Among the entries, which lines carry the string "show"? Copy every one.

Stored data entries:
• • • • • • •
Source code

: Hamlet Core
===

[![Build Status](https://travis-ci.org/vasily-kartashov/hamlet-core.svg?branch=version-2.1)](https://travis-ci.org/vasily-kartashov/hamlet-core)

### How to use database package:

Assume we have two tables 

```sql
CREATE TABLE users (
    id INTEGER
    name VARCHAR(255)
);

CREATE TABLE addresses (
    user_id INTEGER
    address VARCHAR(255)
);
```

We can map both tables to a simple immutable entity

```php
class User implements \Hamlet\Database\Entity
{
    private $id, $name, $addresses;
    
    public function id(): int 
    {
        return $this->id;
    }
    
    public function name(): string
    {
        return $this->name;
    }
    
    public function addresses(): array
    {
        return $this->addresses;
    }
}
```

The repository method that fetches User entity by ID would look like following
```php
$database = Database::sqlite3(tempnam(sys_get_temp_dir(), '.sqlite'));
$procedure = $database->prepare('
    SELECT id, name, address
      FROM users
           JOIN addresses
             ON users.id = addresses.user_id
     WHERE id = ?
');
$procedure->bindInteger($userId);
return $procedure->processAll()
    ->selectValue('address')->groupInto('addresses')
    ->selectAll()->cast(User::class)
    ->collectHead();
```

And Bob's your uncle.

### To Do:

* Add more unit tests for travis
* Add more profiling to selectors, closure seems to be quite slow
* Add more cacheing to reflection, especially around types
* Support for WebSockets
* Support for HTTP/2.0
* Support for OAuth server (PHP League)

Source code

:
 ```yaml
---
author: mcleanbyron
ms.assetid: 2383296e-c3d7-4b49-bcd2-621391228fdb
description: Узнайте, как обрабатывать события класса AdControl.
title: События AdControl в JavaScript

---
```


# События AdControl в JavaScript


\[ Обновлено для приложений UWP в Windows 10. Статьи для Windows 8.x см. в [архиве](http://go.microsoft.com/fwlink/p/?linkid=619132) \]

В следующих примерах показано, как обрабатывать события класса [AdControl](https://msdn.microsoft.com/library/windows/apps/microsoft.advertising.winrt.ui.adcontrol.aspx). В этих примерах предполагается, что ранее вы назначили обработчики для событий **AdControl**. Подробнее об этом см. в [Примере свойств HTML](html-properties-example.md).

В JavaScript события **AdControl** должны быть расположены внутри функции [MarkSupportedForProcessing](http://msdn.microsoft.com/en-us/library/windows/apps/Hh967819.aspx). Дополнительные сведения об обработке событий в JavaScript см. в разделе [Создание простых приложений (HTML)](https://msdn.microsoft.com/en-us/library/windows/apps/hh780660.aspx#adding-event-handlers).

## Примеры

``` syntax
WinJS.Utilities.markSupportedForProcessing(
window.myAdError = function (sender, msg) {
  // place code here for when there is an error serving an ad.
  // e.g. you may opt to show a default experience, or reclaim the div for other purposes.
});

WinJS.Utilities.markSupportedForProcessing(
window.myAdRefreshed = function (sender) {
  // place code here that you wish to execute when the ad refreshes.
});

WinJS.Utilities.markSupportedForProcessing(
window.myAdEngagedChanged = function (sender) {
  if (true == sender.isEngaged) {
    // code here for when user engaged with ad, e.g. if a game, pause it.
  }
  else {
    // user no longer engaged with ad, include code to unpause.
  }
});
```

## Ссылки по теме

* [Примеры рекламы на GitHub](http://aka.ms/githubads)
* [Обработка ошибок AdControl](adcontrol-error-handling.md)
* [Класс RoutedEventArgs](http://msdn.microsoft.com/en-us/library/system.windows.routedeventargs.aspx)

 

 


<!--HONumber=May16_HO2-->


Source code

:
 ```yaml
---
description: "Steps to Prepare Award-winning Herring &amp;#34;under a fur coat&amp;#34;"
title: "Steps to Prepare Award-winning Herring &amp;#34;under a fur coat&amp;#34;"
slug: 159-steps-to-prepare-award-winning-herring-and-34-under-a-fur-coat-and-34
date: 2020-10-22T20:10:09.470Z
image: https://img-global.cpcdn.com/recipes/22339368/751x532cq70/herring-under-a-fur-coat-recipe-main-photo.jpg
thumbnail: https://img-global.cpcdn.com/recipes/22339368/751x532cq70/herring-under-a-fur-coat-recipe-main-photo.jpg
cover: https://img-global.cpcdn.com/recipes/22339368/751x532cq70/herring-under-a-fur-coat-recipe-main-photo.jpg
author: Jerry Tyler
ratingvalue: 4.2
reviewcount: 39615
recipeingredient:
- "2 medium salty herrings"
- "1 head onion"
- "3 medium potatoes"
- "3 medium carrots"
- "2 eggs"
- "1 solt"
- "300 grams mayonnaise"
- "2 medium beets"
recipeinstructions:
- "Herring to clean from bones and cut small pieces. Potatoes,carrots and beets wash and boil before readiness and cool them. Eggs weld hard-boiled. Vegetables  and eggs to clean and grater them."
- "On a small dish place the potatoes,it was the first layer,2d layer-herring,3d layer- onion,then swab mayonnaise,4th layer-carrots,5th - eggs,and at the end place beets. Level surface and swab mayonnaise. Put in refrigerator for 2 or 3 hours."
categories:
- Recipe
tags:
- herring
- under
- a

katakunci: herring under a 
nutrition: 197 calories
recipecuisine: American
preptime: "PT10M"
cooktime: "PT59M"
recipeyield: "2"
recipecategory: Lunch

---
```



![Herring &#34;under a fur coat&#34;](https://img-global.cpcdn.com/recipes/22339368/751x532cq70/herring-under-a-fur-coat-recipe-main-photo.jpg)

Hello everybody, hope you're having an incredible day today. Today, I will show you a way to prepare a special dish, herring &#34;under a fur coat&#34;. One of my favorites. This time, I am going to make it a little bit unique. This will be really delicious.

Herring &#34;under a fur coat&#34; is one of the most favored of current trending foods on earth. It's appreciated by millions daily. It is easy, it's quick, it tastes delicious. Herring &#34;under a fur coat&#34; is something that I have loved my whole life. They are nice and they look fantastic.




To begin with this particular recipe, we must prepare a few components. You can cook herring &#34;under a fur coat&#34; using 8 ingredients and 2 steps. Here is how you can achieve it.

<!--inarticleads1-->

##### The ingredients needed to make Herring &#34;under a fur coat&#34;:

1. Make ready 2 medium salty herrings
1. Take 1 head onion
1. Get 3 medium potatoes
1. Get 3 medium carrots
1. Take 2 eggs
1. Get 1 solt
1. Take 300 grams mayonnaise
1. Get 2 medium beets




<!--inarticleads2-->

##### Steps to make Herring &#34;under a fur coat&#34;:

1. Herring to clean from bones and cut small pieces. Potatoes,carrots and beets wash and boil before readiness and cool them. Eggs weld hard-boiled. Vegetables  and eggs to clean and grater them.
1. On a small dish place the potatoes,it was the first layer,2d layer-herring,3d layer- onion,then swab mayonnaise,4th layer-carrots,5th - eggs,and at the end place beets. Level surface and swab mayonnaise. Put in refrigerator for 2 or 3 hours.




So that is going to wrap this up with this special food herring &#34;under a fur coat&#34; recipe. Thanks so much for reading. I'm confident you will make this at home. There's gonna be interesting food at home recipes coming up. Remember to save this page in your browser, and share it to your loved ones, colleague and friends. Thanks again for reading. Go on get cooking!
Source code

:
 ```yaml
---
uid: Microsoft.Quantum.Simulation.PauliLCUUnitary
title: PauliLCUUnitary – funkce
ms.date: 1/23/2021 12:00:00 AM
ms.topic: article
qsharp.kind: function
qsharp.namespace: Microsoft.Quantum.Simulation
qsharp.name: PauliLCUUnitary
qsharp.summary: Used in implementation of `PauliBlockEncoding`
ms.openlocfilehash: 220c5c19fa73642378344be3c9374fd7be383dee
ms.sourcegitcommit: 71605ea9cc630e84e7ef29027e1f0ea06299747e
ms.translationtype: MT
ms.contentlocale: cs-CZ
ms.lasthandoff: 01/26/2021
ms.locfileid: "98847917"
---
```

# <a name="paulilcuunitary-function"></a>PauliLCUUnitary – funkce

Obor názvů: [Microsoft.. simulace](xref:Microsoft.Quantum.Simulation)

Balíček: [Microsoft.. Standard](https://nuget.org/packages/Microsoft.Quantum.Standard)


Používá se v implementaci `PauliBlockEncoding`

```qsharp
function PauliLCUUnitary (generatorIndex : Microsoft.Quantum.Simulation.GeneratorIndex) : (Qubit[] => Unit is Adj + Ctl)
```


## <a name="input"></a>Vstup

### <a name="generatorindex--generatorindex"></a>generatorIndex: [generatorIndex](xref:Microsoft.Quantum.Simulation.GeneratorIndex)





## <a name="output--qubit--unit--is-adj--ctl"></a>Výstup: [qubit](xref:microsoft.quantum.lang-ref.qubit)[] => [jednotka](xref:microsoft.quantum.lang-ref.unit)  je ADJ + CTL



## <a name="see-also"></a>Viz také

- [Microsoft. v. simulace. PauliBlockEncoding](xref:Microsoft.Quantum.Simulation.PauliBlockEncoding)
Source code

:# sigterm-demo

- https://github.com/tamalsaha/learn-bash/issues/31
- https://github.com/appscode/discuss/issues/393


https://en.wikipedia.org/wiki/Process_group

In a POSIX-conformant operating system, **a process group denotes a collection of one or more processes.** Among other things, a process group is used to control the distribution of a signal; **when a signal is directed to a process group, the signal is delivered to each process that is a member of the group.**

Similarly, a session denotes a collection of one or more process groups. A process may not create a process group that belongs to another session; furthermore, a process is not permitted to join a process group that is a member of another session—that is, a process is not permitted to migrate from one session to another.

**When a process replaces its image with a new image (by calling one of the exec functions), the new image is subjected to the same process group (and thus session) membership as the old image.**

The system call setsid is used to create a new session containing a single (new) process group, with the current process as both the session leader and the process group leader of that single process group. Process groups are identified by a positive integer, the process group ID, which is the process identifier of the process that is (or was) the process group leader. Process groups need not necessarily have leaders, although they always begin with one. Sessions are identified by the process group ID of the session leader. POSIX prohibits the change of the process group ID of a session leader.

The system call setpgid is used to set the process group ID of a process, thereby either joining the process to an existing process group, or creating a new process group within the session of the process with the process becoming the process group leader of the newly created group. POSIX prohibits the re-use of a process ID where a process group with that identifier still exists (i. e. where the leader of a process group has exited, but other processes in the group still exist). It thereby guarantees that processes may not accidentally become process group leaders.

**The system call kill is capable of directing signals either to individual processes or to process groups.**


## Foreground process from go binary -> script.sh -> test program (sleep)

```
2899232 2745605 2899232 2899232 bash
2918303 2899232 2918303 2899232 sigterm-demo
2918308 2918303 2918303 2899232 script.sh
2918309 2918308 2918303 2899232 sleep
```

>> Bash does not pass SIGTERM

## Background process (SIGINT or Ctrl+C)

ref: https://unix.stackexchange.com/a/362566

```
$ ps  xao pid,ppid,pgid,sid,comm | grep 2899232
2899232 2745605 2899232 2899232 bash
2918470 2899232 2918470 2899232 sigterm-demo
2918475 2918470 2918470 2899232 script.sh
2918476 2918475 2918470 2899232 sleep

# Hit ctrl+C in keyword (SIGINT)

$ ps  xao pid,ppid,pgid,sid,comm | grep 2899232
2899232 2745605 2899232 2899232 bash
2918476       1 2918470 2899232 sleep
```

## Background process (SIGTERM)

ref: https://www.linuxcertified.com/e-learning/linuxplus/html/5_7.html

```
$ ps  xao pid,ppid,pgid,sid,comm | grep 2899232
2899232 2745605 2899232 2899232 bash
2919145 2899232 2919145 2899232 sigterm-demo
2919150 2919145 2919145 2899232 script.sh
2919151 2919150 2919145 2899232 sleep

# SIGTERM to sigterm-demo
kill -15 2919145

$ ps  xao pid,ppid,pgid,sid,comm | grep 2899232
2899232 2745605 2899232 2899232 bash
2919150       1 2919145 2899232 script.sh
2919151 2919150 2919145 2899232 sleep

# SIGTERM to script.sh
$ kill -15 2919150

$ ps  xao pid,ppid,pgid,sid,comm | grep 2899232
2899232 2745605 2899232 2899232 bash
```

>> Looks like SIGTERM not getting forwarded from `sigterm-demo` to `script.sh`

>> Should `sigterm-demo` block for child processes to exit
• • • • • • •
WRITTEN SOLUTION:
  // e.g. you may opt to show a default experience, or reclaim the div for other purposes.
Hello everybody, hope you're having an incredible day today. Today, I will show you a way to prepare a special dish, herring &#34;under a fur coat&#34;. One of my favorites. This time, I am going to make it a little bit unique. This will be really delicious.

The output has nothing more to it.